После этой выставки Дягилев уже не работал в России и занялся организацией Русских балетных сезонов в Париже. Однако ирония истории была такова, что другой человек, находящийся в это время в эмиграции в Швейцарии, с не­терпением ожидал момент возвращения в Россию. И его будущая деятельность в России не только «оскорбила эсте­тику жизни», но и принесла множество смертей, и ни одна из этих грядущих смертей не стала «так же красива и так же лучезарна, как Воскресение». Имя этого человека Владимир Ильич Ульянов (Ленин). Его литературные пристрастия вполне соответствовали духу времени. Стихи Надсона Ле­нин знал наизусть и даже использовал их в качестве ключа для шифрованной партийной переписки>353. Щедрин был его любимейшим писателем. В пятидесяти пяти томах Пол­ного собрания сочинений Ленина произведения сатирика цитируются или упоминаются 176 раз: 165 раз до победы Октябрьской революции и лишь 11 раз - после победы. Это абсолютный рекорд. Произведения Толстого цитируются и упоминаются 20 раз, а Пушкина — только 14 раз.

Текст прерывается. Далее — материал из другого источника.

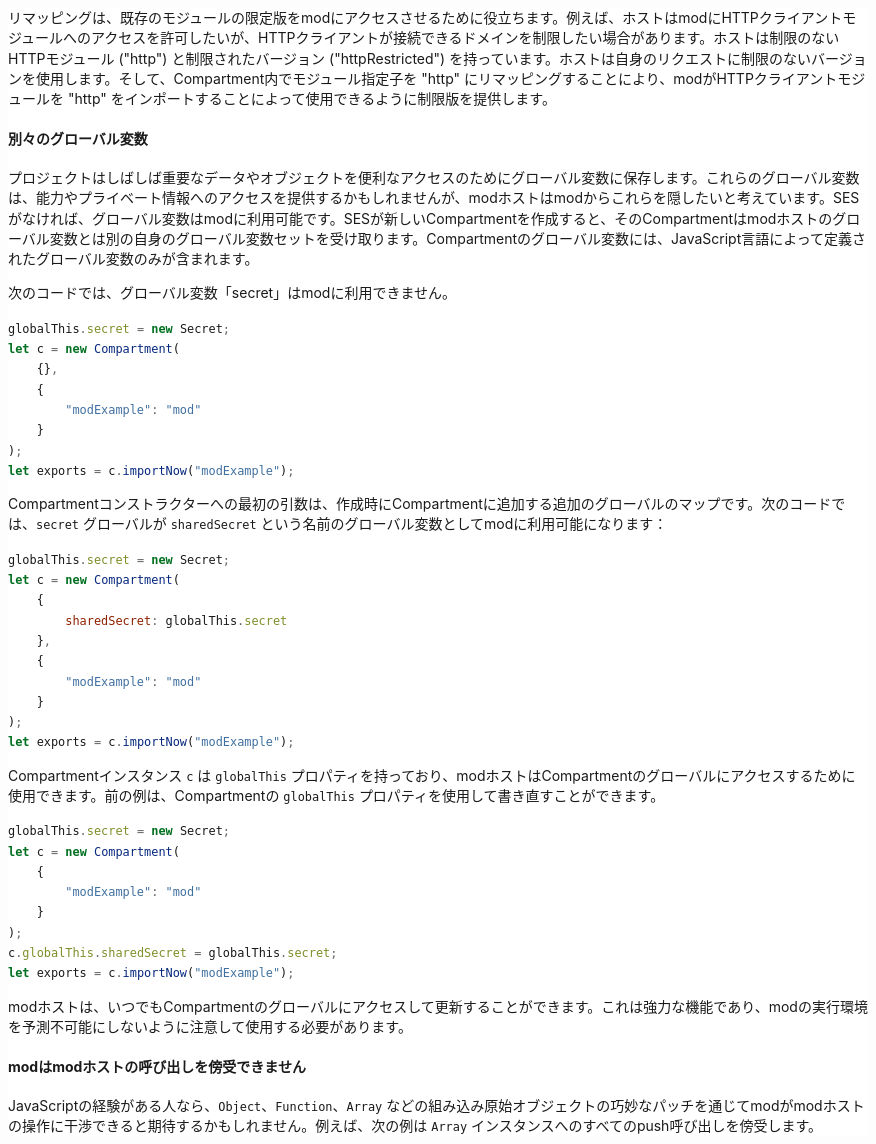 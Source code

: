リマッピングは、既存のモジュールの限定版をmodにアクセスさせるために役立ちます。例えば、ホストはmodにHTTPクライアントモジュールへのアクセスを許可したいが、HTTPクライアントが接続できるドメインを制限したい場合があります。ホストは制限のないHTTPモジュール ("http") と制限されたバージョン ("httpRestricted") を持っています。ホストは自身のリクエストに制限のないバージョンを使用します。そして、Compartment内でモジュール指定子を "http" にリマッピングすることにより、modがHTTPクライアントモジュールを "http" をインポートすることによって使用できるように制限版を提供します。

#### 別々のグローバル変数
プロジェクトはしばしば重要なデータやオブジェクトを便利なアクセスのためにグローバル変数に保存します。これらのグローバル変数は、能力やプライベート情報へのアクセスを提供するかもしれませんが、modホストはmodからこれらを隠したいと考えています。SESがなければ、グローバル変数はmodに利用可能です。SESが新しいCompartmentを作成すると、そのCompartmentはmodホストのグローバル変数とは別の自身のグローバル変数セットを受け取ります。Compartmentのグローバル変数には、JavaScript言語によって定義されたグローバル変数のみが含まれます。

次のコードでは、グローバル変数「secret」はmodに利用できません。

```js
globalThis.secret = new Secret;
let c = new Compartment(
	{},
	{
		"modExample": "mod"
	}
);
let exports = c.importNow("modExample");
```

Compartmentコンストラクターへの最初の引数は、作成時にCompartmentに追加する追加のグローバルのマップです。次のコードでは、`secret` グローバルが `sharedSecret` という名前のグローバル変数としてmodに利用可能になります：

```js
globalThis.secret = new Secret;
let c = new Compartment(
	{
		sharedSecret: globalThis.secret
	},
	{
		"modExample": "mod"
	}
);
let exports = c.importNow("modExample");
```

Compartmentインスタンス `c` は `globalThis` プロパティを持っており、modホストはCompartmentのグローバルにアクセスするために使用できます。前の例は、Compartmentの `globalThis` プロパティを使用して書き直すことができます。

```js
globalThis.secret = new Secret;
let c = new Compartment(
	{
		"modExample": "mod"
	}
);
c.globalThis.sharedSecret = globalThis.secret;
let exports = c.importNow("modExample");
```

modホストは、いつでもCompartmentのグローバルにアクセスして更新することができます。これは強力な機能であり、modの実行環境を予測不可能にしないように注意して使用する必要があります。

#### modはmodホストの呼び出しを傍受できません
JavaScriptの経験がある人なら、`Object`、`Function`、`Array` などの組み込み原始オブジェクトの巧妙なパッチを通じてmodがmodホストの操作に干渉できると期待するかもしれません。例えば、次の例は `Array` インスタンスへのすべてのpush呼び出しを傍受します。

«Впечатления и эффекты изумительные»

Газета «Московские ведомости», носившая официаль­ный характер, в мае 1889 года так откликнулась на смерть Салтыкова-Щедрина: «В тяжелое смутное время конца семидесятых и начала восьмидесятых годов "сатира" Ще­дрина была таким же развращающим и разрушающим орудием в руках наших террористов, как их подпольные листки, заграничные брошюры и динамитные бомбы. М.Е. Салтыков знал это и не прекращал своих глумлений над теми мерами, которые правительству приходилось при­нимать в борьбе с революционным террором. Террористы того времени делились на нелегальных и легальных деяте­лей. Щедрин был, несомненно, самым ярким и даровитым представителем последней категории, принесший России гораздо больше нравственного вреда, чем первая»>354. Хотя этот отклик консервативной газеты, взявшей на себя «по­лицейские обязанности в литературе»>355, чем-то напоминает посмертный донос на знаменитого сатирика, в обвинитель­ном заключении старейшей русской газеты было много справедливого. Повторю, русские интеллигенты, всегда и везде критиковавшие действия правительства и саркасти­чески относившиеся к прошлому, воспринимали не только минувшее, но и настоящее Российской империи сквозь при­зму салтыковской сатиры. Окружающая действительность рассматривалась интеллигенцией как материализация всем хорошо известных текстов.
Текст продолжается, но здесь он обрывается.